Member of the Ohio House of Representatives from the 62nd district
- In office January 3, 1993 – December 31, 2000
- Preceded by: John Bara
- Succeeded by: Jeffrey Manning

Personal details
- Born: December 14, 1938 Pittsburgh, Pennsylvania, U.S.
- Died: February 2, 2018 (aged 79) Westlake, Ohio, U.S.
- Party: Democratic

= John Bender (Ohio politician) =

American politician (1938–2018)

John R. Bender Jr. (December 14, 1938 – February 2, 2018) was an American politician who served as a Democratic member of the Ohio House of Representatives from 1993 to 2000. His district consisted of a portion of Lorain County, Ohio. He was succeeded by Jeffrey Manning.
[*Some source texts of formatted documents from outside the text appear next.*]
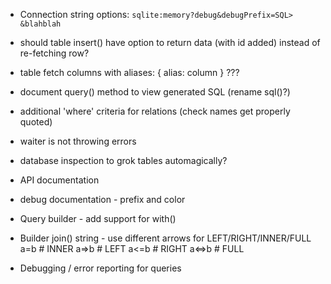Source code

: * Connection string options: `sqlite:memory?debug&debugPrefix=SQL> &blahblah`

* should table insert() have option to return data (with id added) instead of
  re-fetching row?

* table fetch columns with aliases: { alias: column } ???

* document query() method to view generated SQL (rename sql()?)

* additional 'where' criteria for relations (check names get properly quoted)

* waiter is not throwing errors

* database inspection to grok tables automagically?

* API documentation

* debug documentation - prefix and color

* Query builder - add support for with()

* Builder join() string - use different arrows for LEFT/RIGHT/INNER/FULL
  a=b    # INNER
  a=>b   # LEFT
  a<=b   # RIGHT
  a<=>b  # FULL

* Debugging / error reporting for queries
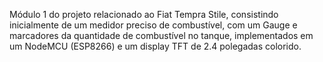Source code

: Módulo 1 do projeto relacionado ao Fiat Tempra Stile, consistindo inicialmente de um medidor preciso de combustível,
com um Gauge e marcadores da quantidade de combustível no tanque, implementados em um NodeMCU (ESP8266) e um display
TFT de 2.4 polegadas colorido.
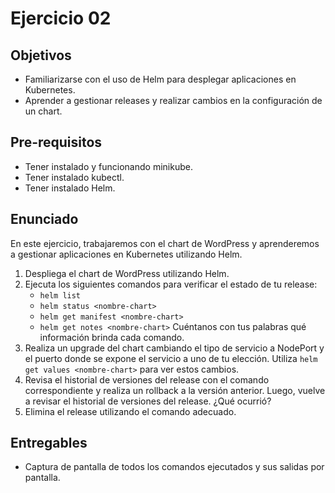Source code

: # Ejercicio 02

## Objetivos 

- Familiarizarse con el uso de Helm para desplegar aplicaciones en Kubernetes.
- Aprender a gestionar releases y realizar cambios en la configuración de un chart.

## Pre-requisitos

- Tener instalado y funcionando minikube.
- Tener instalado kubectl.
- Tener instalado Helm.

## Enunciado

En este ejercicio, trabajaremos con el chart de WordPress y aprenderemos a gestionar aplicaciones en Kubernetes utilizando Helm.

1. Despliega el chart de WordPress utilizando Helm.
2. Ejecuta los siguientes comandos para verificar el estado de tu release:
   - `helm list`
   - `helm status <nombre-chart>`
   - `helm get manifest <nombre-chart>`
   - `helm get notes <nombre-chart>`
   Cuéntanos con tus palabras qué información brinda cada comando.
3. Realiza un upgrade del chart cambiando el tipo de servicio a NodePort y el puerto donde se expone el servicio a uno de tu elección. Utiliza `helm get values <nombre-chart>` para ver estos cambios.
4. Revisa el historial de versiones del release con el comando correspondiente y realiza un rollback a la versión anterior. Luego, vuelve a revisar el historial de versiones del release. ¿Qué ocurrió?
5. Elimina el release utilizando el comando adecuado.

## Entregables

- Captura de pantalla de todos los comandos ejecutados y sus salidas por pantalla.
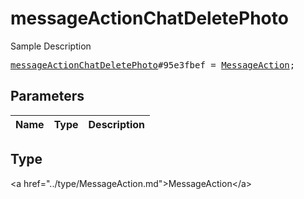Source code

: # messageActionChatDeletePhoto

Sample Description

<pre>
<a href="../constructor/messageActionChatDeletePhoto.md">messageActionChatDeletePhoto</a>#95e3fbef = <a href="../type/MessageAction.md">MessageAction</a>;
</pre>

## Parameters

| Name | Type | Description |
|------|:----:|-------------|

## Type

&lt;a href=&#34;../type/MessageAction.md&#34;&gt;MessageAction&lt;/a&gt;
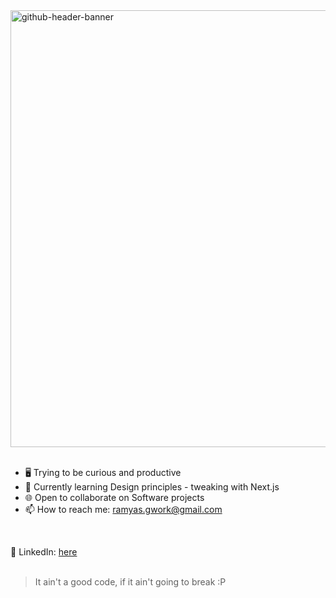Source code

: <img width="2520" height="699" alt="github-header-banner" src="https://github.com/user-attachments/assets/df2bc523-095c-4f2d-abf2-cd96e48c7a13" />

<br/>

<br/>

  - 🖥️ Trying to be curious and productive
  - 📝 Currently learning Design principles - tweaking with Next.js
  - 🌐 Open to collaborate on Software projects
  - 📫 How to reach me: ramyas.gwork@gmail.com
  <br/>

  💼 LinkedIn: [here](https://www.linkedin.com/in/ramyas467/)
<br/>
<br/>
> It ain't a good code, if it ain't going to break :P
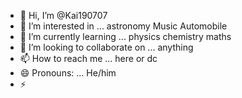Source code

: - 👋 Hi, I’m @Kai190707
- 👀 I’m interested in ...  astronomy Music Automobile 
- 🌱 I’m currently learning ... physics chemistry maths 
- 💞️ I’m looking to collaborate on ... anything 
- 📫 How to reach me ... here or dc
- 😄 Pronouns: ... He/him
- ⚡ 

<!---
Kai190707/Kai190707 is a ✨ special ✨ repository because its `README.md` (this file) appears on your GitHub profile.
You can click the Preview link to take a look at your changes.
--->
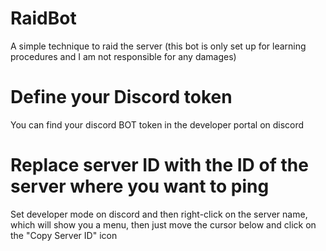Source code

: # RaidBot
A simple technique to raid the server (this bot is only set up for learning procedures and I am not responsible for any damages)

# Define your Discord token
You can find your discord BOT token in the developer portal on discord

# Replace server ID with the ID of the server where you want to ping
Set developer mode on discord and then right-click on the server name, which will show you a menu, then just move the cursor below and click on the "Copy Server ID" icon
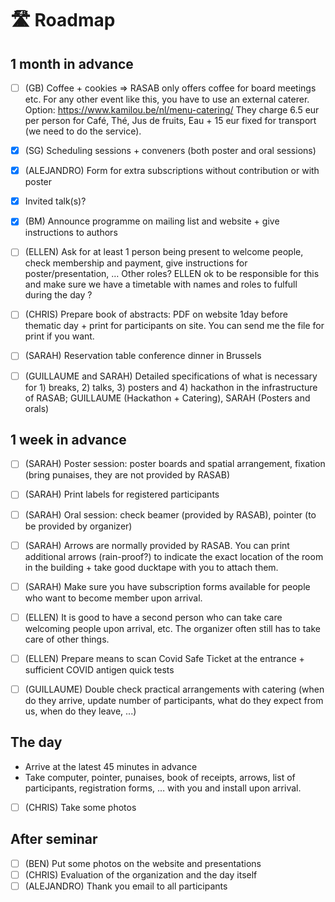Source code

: # 🛣️ Roadmap

## 1 month in advance 
- [ ] (GB) Coffee + cookies => RASAB only offers coffee for board meetings etc. For any other event like this, you have to use an external caterer. Option:  https://www.kamilou.be/nl/menu-catering/
They charge 6.5 eur per person for Café, Thé, Jus de fruits, Eau + 15 eur fixed for transport (we need to do the service). 

- [x] (SG) Scheduling sessions  + conveners (both poster and oral sessions) 

- [x] (ALEJANDRO) Form for extra subscriptions without contribution or with poster 
- [x] Invited talk(s)? 
- [x] (BM) Announce programme on mailing list and website + give instructions to authors 
- [ ] (ELLEN)  Ask for at least 1 person being present to welcome people, check membership and payment, give instructions for poster/presentation, … Other roles? ELLEN ok to be responsible for this and make sure we have a timetable with names and roles to fulfull during the day ?
- [ ] (CHRIS) Prepare book of abstracts: PDF on website 1day before thematic day + print for participants on site. You can send me the file for print if you want. 
- [ ] (SARAH) Reservation table conference dinner in Brussels
- [ ] (GUILLAUME and SARAH) Detailed specifications of what is necessary for 1) breaks, 2) talks, 3) posters and 4) hackathon in the infrastructure of RASAB; GUILLAUME (Hackathon + Catering), SARAH (Posters and orals) 

 

## 1 week in advance 
- [ ] (SARAH) Poster session: poster boards and spatial arrangement, fixation (bring punaises, they are not provided by RASAB) 
- [ ] (SARAH) Print labels for registered participants 
- [ ] (SARAH) Oral session: check beamer (provided by RASAB), pointer (to be provided by organizer) 
- [ ] (SARAH) Arrows are normally provided by RASAB. You can print additional arrows (rain-proof?) to indicate the exact location of the room in the building + take good ducktape with you to attach them. 
- [ ] (SARAH) Make sure you have subscription forms available for people who want to become member upon arrival. 
- [ ] (ELLEN) It is good to have a second person who can take care welcoming people upon arrival, etc. The organizer often still has to take care of other things. 
- [ ] (ELLEN) Prepare means to scan Covid Safe Ticket at the entrance + sufficient COVID antigen quick tests
- [ ] (GUILLAUME) Double check practical arrangements with catering (when do they arrive, update number of participants, what do they expect from us, when do they leave, ...)


## The day 
-  Arrive at the latest 45 minutes in advance 
-  Take computer,  pointer, punaises, book of receipts, arrows, list of participants, registration forms, … with you and install upon arrival. 
- [ ] (CHRIS) Take some photos

## After seminar
- [ ] (BEN) Put some photos on the website and presentations
- [ ] (CHRIS) Evaluation of the organization and the day itself 
- [ ] (ALEJANDRO) Thank you email to all participants
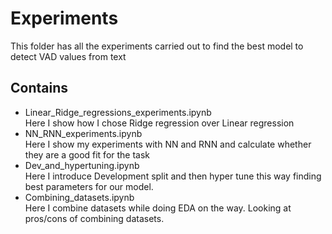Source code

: # Experiments

This folder has all the experiments carried out to find the best model to detect VAD values from text

## Contains

- Linear_Ridge_regressions_experiments.ipynb <br>
Here I show how I chose Ridge regression over Linear regression
- NN_RNN_experiments.ipynb <br>
Here I show my experiments with NN and RNN and calculate whether they are a good fit for the task
- Dev_and_hypertuning.ipynb <br>
Here I introduce Development split and then hyper tune this way finding best parameters for our model.
- Combining_datasets.ipynb <br>
Here I combine datasets while doing EDA on the way. Looking at pros/cons of combining datasets.
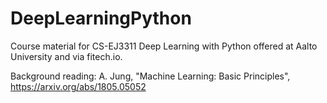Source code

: # DeepLearningPython

Course material for CS-EJ3311 Deep Learning with Python offered at Aalto University and 
via fitech.io.

Background reading: A. Jung, "Machine Learning: Basic Principles", https://arxiv.org/abs/1805.05052
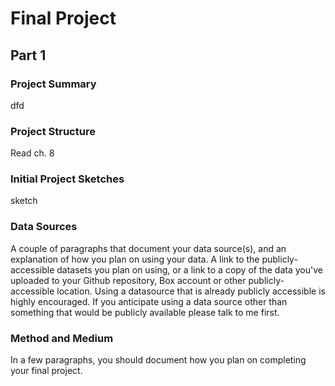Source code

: # Final Project
## Part 1
### Project Summary
dfd
### Project Structure
Read ch. 8
### Initial Project Sketches
sketch
### Data Sources
A couple of paragraphs that document your data source(s), and an explanation of how you plan on using your data. 
A link to the publicly-accessible datasets you plan on using, or a link to a copy of the data you've uploaded to your Github repository, Box account or other publicly-accessible location. Using a datasource that is already publicly accessible is highly encouraged.  If you anticipate using a data source other than something that would be publicly available please talk to me first. 
### Method and Medium
In a few paragraphs, you should document how you plan on completing your final project. 
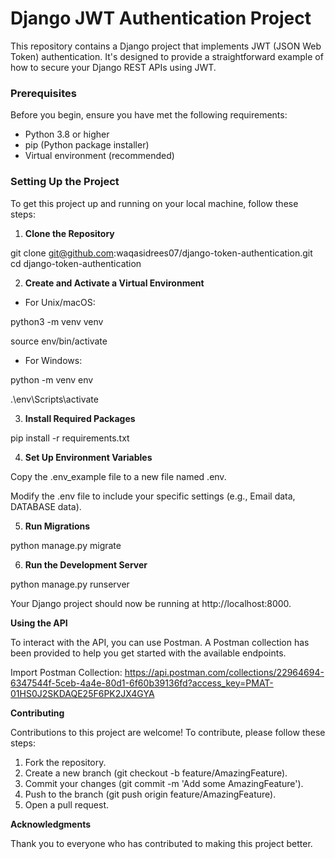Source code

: # Django JWT Authentication Project

This repository contains a Django project that implements JWT (JSON Web Token) authentication. It's designed to provide a straightforward example of how to secure your Django REST APIs using JWT.

### Prerequisites

Before you begin, ensure you have met the following requirements:

- Python 3.8 or higher
- pip (Python package installer)
- Virtual environment (recommended)

### Setting Up the Project

To get this project up and running on your local machine, follow these steps:

1. **Clone the Repository**

git clone git@github.com:waqasidrees07/django-token-authentication.git
cd django-token-authentication

2. **Create and Activate a Virtual Environment**

- For Unix/macOS:

python3 -m venv venv

source env/bin/activate

- For Windows:

python -m venv env

.\env\Scripts\activate

3. **Install Required Packages**

pip install -r requirements.txt

4. **Set Up Environment Variables**
   
Copy the .env_example file to a new file named .env.

Modify the .env file to include your specific settings (e.g., Email data, DATABASE data).

5. **Run Migrations**

python manage.py migrate

6. **Run the Development Server**

python manage.py runserver

Your Django project should now be running at http://localhost:8000.

**Using the API**

To interact with the API, you can use Postman. A Postman collection has been provided to help you get started with the available endpoints.

Import Postman Collection: https://api.postman.com/collections/22964694-6347544f-5ceb-4a4e-80d1-6f60b39136fd?access_key=PMAT-01HS0J2SKDAQE25F6PK2JX4GYA

**Contributing**

Contributions to this project are welcome! To contribute, please follow these steps:

1. Fork the repository.
2. Create a new branch (git checkout -b feature/AmazingFeature).
3. Commit your changes (git commit -m 'Add some AmazingFeature').
4. Push to the branch (git push origin feature/AmazingFeature).
5. Open a pull request.

**Acknowledgments**

Thank you to everyone who has contributed to making this project better.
Bender was previously an at-large member of the Elyria, Ohio city council. After leaving the state house he served as a member of the Ohio Democratic Party State Central Committee. He served on the Ohio State Board of Education from 2007-2010. A 1956 graduate of Pittsburgh Central Catholic High School, he earned his B.S. in 1960, his master's in 1962, and his Ph.D. in 1969 from the University of Pittsburgh. He was employed as an educator, serving as the director of student activities at University of Pittsburgh, Penn State New Kensington and LCCC. Bender was an outplacement and retraining counselor and consultant. He was also a delegate for Democratic National Conventions in 1984, 1988, and 2004. He died February 2, 2018.